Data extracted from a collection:
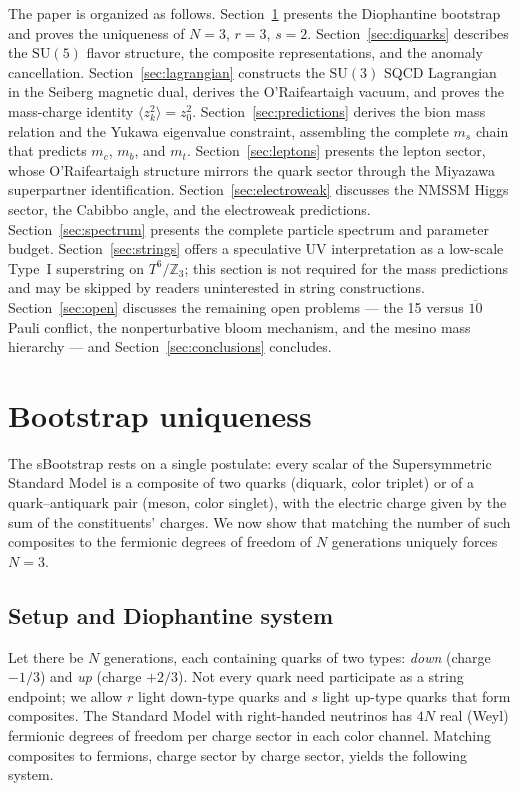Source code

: \documentclass[12pt,a4paper]{article}
\begin{document}
The paper is organized as follows. Section~\ref{sec:bootstrap} presents
the Diophantine bootstrap and proves the uniqueness of $N=3$, $r=3$,
$s=2$. Section~\ref{sec:diquarks} describes the $\mathrm{SU}(5)$ flavor
structure, the composite representations, and the anomaly cancellation.
Section~\ref{sec:lagrangian} constructs the $\mathrm{SU}(3)$ SQCD
Lagrangian in the Seiberg magnetic dual, derives the O'Raifeartaigh
vacuum, and proves the mass-charge identity $\langle z_k^2\rangle = z_0^2$.
Section~\ref{sec:predictions} derives the bion mass relation and the
Yukawa eigenvalue constraint, assembling the complete $m_s$ chain that
predicts $m_c$, $m_b$, and $m_t$. Section~\ref{sec:leptons} presents the
lepton sector, whose O'Raifeartaigh structure mirrors the quark sector
through the Miyazawa superpartner identification. Section~\ref{sec:electroweak} discusses the NMSSM Higgs
sector, the Cabibbo angle, and the electroweak predictions.
Section~\ref{sec:spectrum} presents the complete particle spectrum and
parameter budget.
Section~\ref{sec:strings} offers a speculative UV interpretation
as a low-scale Type~I superstring on $T^6/\mathbb{Z}_3$; this section
is not required for the mass predictions and may be skipped by readers
uninterested in string constructions.
Section~\ref{sec:open} discusses the remaining open problems ---
the 15 versus $\overline{10}$ Pauli conflict, the
nonperturbative bloom mechanism, and the mesino mass hierarchy ---
and Section~\ref{sec:conclusions} concludes.


\section{Bootstrap uniqueness}
\label{sec:bootstrap}

The sBootstrap rests on a single postulate: every scalar of the
Supersymmetric Standard Model is a composite of two quarks (diquark,
color triplet) or of a quark--antiquark pair (meson, color singlet),
with the electric charge given by the sum of the constituents' charges.
We now show that matching the number of such composites to the
fermionic degrees of freedom of $N$ generations uniquely forces
$N = 3$.

\subsection{Setup and Diophantine system}
Let there be $N$ generations, each containing quarks of two types:
\emph{down} (charge $-1/3$) and \emph{up} (charge $+2/3$).  Not
every quark need participate as a string endpoint; we allow
$r$ light down-type quarks and $s$ light up-type quarks that form
composites.  The Standard Model with right-handed neutrinos has
$4N$ real (Weyl) fermionic degrees of freedom per charge sector in
each color channel.  Matching composites to fermions, charge sector
by charge sector, yields the following system.
\end{document}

TASK OBJECTIVE: Every record is to be restated word for word, with the pictures left out.

TASK ANSWER:
Source code

: \documentclass[12pt,a4paper]{article}
\begin{document}
The paper is organized as follows. Section~\ref{sec:bootstrap} presents
the Diophantine bootstrap and proves the uniqueness of $N=3$, $r=3$,
$s=2$. Section~\ref{sec:diquarks} describes the $\mathrm{SU}(5)$ flavor
structure, the composite representations, and the anomaly cancellation.
Section~\ref{sec:lagrangian} constructs the $\mathrm{SU}(3)$ SQCD
Lagrangian in the Seiberg magnetic dual, derives the O'Raifeartaigh
vacuum, and proves the mass-charge identity $\langle z_k^2\rangle = z_0^2$.
Section~\ref{sec:predictions} derives the bion mass relation and the
Yukawa eigenvalue constraint, assembling the complete $m_s$ chain that
predicts $m_c$, $m_b$, and $m_t$. Section~\ref{sec:leptons} presents the
lepton sector, whose O'Raifeartaigh structure mirrors the quark sector
through the Miyazawa superpartner identification. Section~\ref{sec:electroweak} discusses the NMSSM Higgs
sector, the Cabibbo angle, and the electroweak predictions.
Section~\ref{sec:spectrum} presents the complete particle spectrum and
parameter budget.
Section~\ref{sec:strings} offers a speculative UV interpretation
as a low-scale Type~I superstring on $T^6/\mathbb{Z}_3$; this section
is not required for the mass predictions and may be skipped by readers
uninterested in string constructions.
Section~\ref{sec:open} discusses the remaining open problems ---
the 15 versus $\overline{10}$ Pauli conflict, the
nonperturbative bloom mechanism, and the mesino mass hierarchy ---
and Section~\ref{sec:conclusions} concludes.


\section{Bootstrap uniqueness}
\label{sec:bootstrap}

The sBootstrap rests on a single postulate: every scalar of the
Supersymmetric Standard Model is a composite of two quarks (diquark,
color triplet) or of a quark--antiquark pair (meson, color singlet),
with the electric charge given by the sum of the constituents' charges.
We now show that matching the number of such composites to the
fermionic degrees of freedom of $N$ generations uniquely forces
$N = 3$.

\subsection{Setup and Diophantine system}
Let there be $N$ generations, each containing quarks of two types:
\emph{down} (charge $-1/3$) and \emph{up} (charge $+2/3$).  Not
every quark need participate as a string endpoint; we allow
$r$ light down-type quarks and $s$ light up-type quarks that form
composites.  The Standard Model with right-handed neutrinos has
$4N$ real (Weyl) fermionic degrees of freedom per charge sector in
each color channel.  Matching composites to fermions, charge sector
by charge sector, yields the following system.
\end{document}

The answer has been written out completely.